··· Material for this exercise ···
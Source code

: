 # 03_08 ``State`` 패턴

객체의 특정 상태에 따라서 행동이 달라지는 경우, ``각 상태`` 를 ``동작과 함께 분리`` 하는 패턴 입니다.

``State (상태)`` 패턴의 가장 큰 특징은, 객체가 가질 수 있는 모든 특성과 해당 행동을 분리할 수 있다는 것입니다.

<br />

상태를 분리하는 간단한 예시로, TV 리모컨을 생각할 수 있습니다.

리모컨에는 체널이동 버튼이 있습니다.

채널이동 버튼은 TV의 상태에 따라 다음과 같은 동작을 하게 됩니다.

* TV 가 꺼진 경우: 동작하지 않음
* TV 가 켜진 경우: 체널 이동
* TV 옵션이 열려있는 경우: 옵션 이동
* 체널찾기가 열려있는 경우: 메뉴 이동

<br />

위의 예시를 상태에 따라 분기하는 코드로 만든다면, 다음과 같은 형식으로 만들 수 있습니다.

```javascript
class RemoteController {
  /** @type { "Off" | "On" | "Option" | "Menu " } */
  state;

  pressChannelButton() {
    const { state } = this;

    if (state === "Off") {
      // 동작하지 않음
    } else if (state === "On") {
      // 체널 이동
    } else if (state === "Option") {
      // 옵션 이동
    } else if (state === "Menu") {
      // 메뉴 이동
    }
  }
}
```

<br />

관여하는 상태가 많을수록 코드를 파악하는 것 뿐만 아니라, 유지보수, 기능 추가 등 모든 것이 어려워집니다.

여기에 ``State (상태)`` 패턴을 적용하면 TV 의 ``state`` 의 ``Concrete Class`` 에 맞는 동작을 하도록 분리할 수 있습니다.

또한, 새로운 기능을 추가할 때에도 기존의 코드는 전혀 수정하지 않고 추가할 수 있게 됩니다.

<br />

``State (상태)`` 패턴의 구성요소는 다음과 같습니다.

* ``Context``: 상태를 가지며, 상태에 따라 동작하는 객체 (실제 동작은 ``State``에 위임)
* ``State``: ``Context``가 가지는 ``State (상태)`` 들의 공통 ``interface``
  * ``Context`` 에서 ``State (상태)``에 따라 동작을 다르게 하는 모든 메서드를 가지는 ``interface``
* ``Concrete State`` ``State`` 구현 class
···
■ What you need to do: Make an exact copy of each line, beginning at the one containing "수 있다는 것입니다." and ending with the last line of the data, and of no other line.

■ Exercise output:
``State (상태)`` 패턴의 가장 큰 특징은, 객체가 가질 수 있는 모든 특성과 해당 행동을 분리할 수 있다는 것입니다.

<br />

상태를 분리하는 간단한 예시로, TV 리모컨을 생각할 수 있습니다.

리모컨에는 체널이동 버튼이 있습니다.

채널이동 버튼은 TV의 상태에 따라 다음과 같은 동작을 하게 됩니다.

* TV 가 꺼진 경우: 동작하지 않음
* TV 가 켜진 경우: 체널 이동
* TV 옵션이 열려있는 경우: 옵션 이동
* 체널찾기가 열려있는 경우: 메뉴 이동

<br />

위의 예시를 상태에 따라 분기하는 코드로 만든다면, 다음과 같은 형식으로 만들 수 있습니다.

```javascript
class RemoteController {
  /** @type { "Off" | "On" | "Option" | "Menu " } */
  state;

  pressChannelButton() {
    const { state } = this;

    if (state === "Off") {
      // 동작하지 않음
    } else if (state === "On") {
      // 체널 이동
    } else if (state === "Option") {
      // 옵션 이동
    } else if (state === "Menu") {
      // 메뉴 이동
    }
  }
}
```

<br />

관여하는 상태가 많을수록 코드를 파악하는 것 뿐만 아니라, 유지보수, 기능 추가 등 모든 것이 어려워집니다.

여기에 ``State (상태)`` 패턴을 적용하면 TV 의 ``state`` 의 ``Concrete Class`` 에 맞는 동작을 하도록 분리할 수 있습니다.

또한, 새로운 기능을 추가할 때에도 기존의 코드는 전혀 수정하지 않고 추가할 수 있게 됩니다.

<br />

``State (상태)`` 패턴의 구성요소는 다음과 같습니다.

* ``Context``: 상태를 가지며, 상태에 따라 동작하는 객체 (실제 동작은 ``State``에 위임)
* ``State``: ``Context``가 가지는 ``State (상태)`` 들의 공통 ``interface``
  * ``Context`` 에서 ``State (상태)``에 따라 동작을 다르게 하는 모든 메서드를 가지는 ``interface``
* ``Concrete State`` ``State`` 구현 class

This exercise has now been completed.